● **Task data**
==*==

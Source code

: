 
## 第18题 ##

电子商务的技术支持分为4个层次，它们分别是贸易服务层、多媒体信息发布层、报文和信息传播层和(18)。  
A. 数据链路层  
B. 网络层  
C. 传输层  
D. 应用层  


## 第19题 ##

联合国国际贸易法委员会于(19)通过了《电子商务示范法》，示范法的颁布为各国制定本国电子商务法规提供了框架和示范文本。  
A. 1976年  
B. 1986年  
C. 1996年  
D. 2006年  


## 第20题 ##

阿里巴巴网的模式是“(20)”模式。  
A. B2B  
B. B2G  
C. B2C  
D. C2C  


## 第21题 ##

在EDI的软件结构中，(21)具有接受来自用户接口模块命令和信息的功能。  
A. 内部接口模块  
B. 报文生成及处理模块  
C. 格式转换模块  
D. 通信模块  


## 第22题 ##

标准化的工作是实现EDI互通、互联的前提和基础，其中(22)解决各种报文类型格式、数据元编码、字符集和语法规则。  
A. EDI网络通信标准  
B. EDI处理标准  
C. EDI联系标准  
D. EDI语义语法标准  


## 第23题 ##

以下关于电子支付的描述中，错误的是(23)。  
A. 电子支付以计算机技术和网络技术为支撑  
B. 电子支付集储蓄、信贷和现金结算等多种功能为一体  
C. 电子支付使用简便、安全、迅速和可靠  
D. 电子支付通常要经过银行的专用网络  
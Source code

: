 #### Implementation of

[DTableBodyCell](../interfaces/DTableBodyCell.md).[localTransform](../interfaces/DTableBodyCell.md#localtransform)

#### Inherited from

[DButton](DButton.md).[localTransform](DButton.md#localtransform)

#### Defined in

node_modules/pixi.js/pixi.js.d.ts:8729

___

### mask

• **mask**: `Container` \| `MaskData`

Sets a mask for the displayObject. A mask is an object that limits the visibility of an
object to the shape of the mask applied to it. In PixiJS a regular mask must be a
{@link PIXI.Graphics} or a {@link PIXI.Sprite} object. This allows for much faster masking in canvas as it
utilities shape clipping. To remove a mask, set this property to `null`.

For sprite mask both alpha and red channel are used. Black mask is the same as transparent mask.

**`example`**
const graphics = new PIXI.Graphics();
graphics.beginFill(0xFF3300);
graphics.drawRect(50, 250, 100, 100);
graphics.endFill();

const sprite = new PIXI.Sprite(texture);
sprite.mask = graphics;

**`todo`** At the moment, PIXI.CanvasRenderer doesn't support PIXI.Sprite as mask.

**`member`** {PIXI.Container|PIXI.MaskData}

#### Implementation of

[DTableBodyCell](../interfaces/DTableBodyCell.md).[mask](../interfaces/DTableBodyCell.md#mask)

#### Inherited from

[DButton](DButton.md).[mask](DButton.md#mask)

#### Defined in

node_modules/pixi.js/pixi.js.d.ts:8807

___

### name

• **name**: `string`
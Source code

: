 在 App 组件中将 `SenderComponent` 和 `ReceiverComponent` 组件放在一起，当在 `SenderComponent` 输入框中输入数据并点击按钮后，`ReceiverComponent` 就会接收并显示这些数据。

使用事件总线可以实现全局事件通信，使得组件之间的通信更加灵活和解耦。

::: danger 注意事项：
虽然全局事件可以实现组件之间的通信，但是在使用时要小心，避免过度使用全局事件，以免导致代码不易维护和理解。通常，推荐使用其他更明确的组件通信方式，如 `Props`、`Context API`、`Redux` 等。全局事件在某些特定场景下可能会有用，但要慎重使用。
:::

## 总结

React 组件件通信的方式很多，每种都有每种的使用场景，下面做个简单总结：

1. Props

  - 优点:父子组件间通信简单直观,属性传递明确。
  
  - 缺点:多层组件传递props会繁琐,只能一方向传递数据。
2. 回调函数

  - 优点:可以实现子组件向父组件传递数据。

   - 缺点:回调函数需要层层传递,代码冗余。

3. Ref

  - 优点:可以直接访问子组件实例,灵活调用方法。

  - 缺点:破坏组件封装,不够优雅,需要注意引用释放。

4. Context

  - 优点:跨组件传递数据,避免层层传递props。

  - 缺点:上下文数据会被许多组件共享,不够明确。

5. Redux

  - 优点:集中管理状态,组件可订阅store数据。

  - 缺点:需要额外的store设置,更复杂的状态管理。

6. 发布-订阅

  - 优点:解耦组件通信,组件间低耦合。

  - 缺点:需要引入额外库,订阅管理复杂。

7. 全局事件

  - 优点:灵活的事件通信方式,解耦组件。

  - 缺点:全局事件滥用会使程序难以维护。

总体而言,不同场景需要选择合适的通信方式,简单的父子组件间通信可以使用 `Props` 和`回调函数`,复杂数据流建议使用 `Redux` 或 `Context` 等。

==*==

● **Exercise objective**
In this exercise, you retype all of the data exactly as it appears above.

● **Solved problem**
Source code

: 
## 第18题 ##

电子商务的技术支持分为4个层次，它们分别是贸易服务层、多媒体信息发布层、报文和信息传播层和(18)。  
A. 数据链路层  
B. 网络层  
C. 传输层  
D. 应用层  


## 第19题 ##

联合国国际贸易法委员会于(19)通过了《电子商务示范法》，示范法的颁布为各国制定本国电子商务法规提供了框架和示范文本。  
A. 1976年  
B. 1986年  
C. 1996年  
D. 2006年  


## 第20题 ##

阿里巴巴网的模式是“(20)”模式。  
A. B2B  
B. B2G  
C. B2C  
D. C2C  


## 第21题 ##

在EDI的软件结构中，(21)具有接受来自用户接口模块命令和信息的功能。  
A. 内部接口模块  
B. 报文生成及处理模块  
C. 格式转换模块  
D. 通信模块  


## 第22题 ##

标准化的工作是实现EDI互通、互联的前提和基础，其中(22)解决各种报文类型格式、数据元编码、字符集和语法规则。  
A. EDI网络通信标准  
B. EDI处理标准  
C. EDI联系标准  
D. EDI语义语法标准  


## 第23题 ##

以下关于电子支付的描述中，错误的是(23)。  
A. 电子支付以计算机技术和网络技术为支撑  
B. 电子支付集储蓄、信贷和现金结算等多种功能为一体  
C. 电子支付使用简便、安全、迅速和可靠  
D. 电子支付通常要经过银行的专用网络  
Source code

: #### Implementation of

[DTableBodyCell](../interfaces/DTableBodyCell.md).[localTransform](../interfaces/DTableBodyCell.md#localtransform)

#### Inherited from

[DButton](DButton.md).[localTransform](DButton.md#localtransform)

#### Defined in

node_modules/pixi.js/pixi.js.d.ts:8729

___

### mask

• **mask**: `Container` \| `MaskData`

Sets a mask for the displayObject. A mask is an object that limits the visibility of an
object to the shape of the mask applied to it. In PixiJS a regular mask must be a
{@link PIXI.Graphics} or a {@link PIXI.Sprite} object. This allows for much faster masking in canvas as it
utilities shape clipping. To remove a mask, set this property to `null`.

For sprite mask both alpha and red channel are used. Black mask is the same as transparent mask.

**`example`**
const graphics = new PIXI.Graphics();
graphics.beginFill(0xFF3300);
graphics.drawRect(50, 250, 100, 100);
graphics.endFill();

const sprite = new PIXI.Sprite(texture);
sprite.mask = graphics;

**`todo`** At the moment, PIXI.CanvasRenderer doesn't support PIXI.Sprite as mask.

**`member`** {PIXI.Container|PIXI.MaskData}

#### Implementation of

[DTableBodyCell](../interfaces/DTableBodyCell.md).[mask](../interfaces/DTableBodyCell.md#mask)

#### Inherited from

[DButton](DButton.md).[mask](DButton.md#mask)

#### Defined in

node_modules/pixi.js/pixi.js.d.ts:8807

___

### name

• **name**: `string`
Source code

: 在 App 组件中将 `SenderComponent` 和 `ReceiverComponent` 组件放在一起，当在 `SenderComponent` 输入框中输入数据并点击按钮后，`ReceiverComponent` 就会接收并显示这些数据。

使用事件总线可以实现全局事件通信，使得组件之间的通信更加灵活和解耦。

::: danger 注意事项：
虽然全局事件可以实现组件之间的通信，但是在使用时要小心，避免过度使用全局事件，以免导致代码不易维护和理解。通常，推荐使用其他更明确的组件通信方式，如 `Props`、`Context API`、`Redux` 等。全局事件在某些特定场景下可能会有用，但要慎重使用。
:::

## 总结

React 组件件通信的方式很多，每种都有每种的使用场景，下面做个简单总结：

1. Props

  - 优点:父子组件间通信简单直观,属性传递明确。
  
  - 缺点:多层组件传递props会繁琐,只能一方向传递数据。
2. 回调函数

  - 优点:可以实现子组件向父组件传递数据。

   - 缺点:回调函数需要层层传递,代码冗余。

3. Ref

  - 优点:可以直接访问子组件实例,灵活调用方法。

  - 缺点:破坏组件封装,不够优雅,需要注意引用释放。

4. Context

  - 优点:跨组件传递数据,避免层层传递props。

  - 缺点:上下文数据会被许多组件共享,不够明确。

5. Redux

  - 优点:集中管理状态,组件可订阅store数据。

  - 缺点:需要额外的store设置,更复杂的状态管理。

6. 发布-订阅

  - 优点:解耦组件通信,组件间低耦合。

  - 缺点:需要引入额外库,订阅管理复杂。

7. 全局事件

  - 优点:灵活的事件通信方式,解耦组件。

  - 缺点:全局事件滥用会使程序难以维护。

总体而言,不同场景需要选择合适的通信方式,简单的父子组件间通信可以使用 `Props` 和`回调函数`,复杂数据流建议使用 `Redux` 或 `Context` 等。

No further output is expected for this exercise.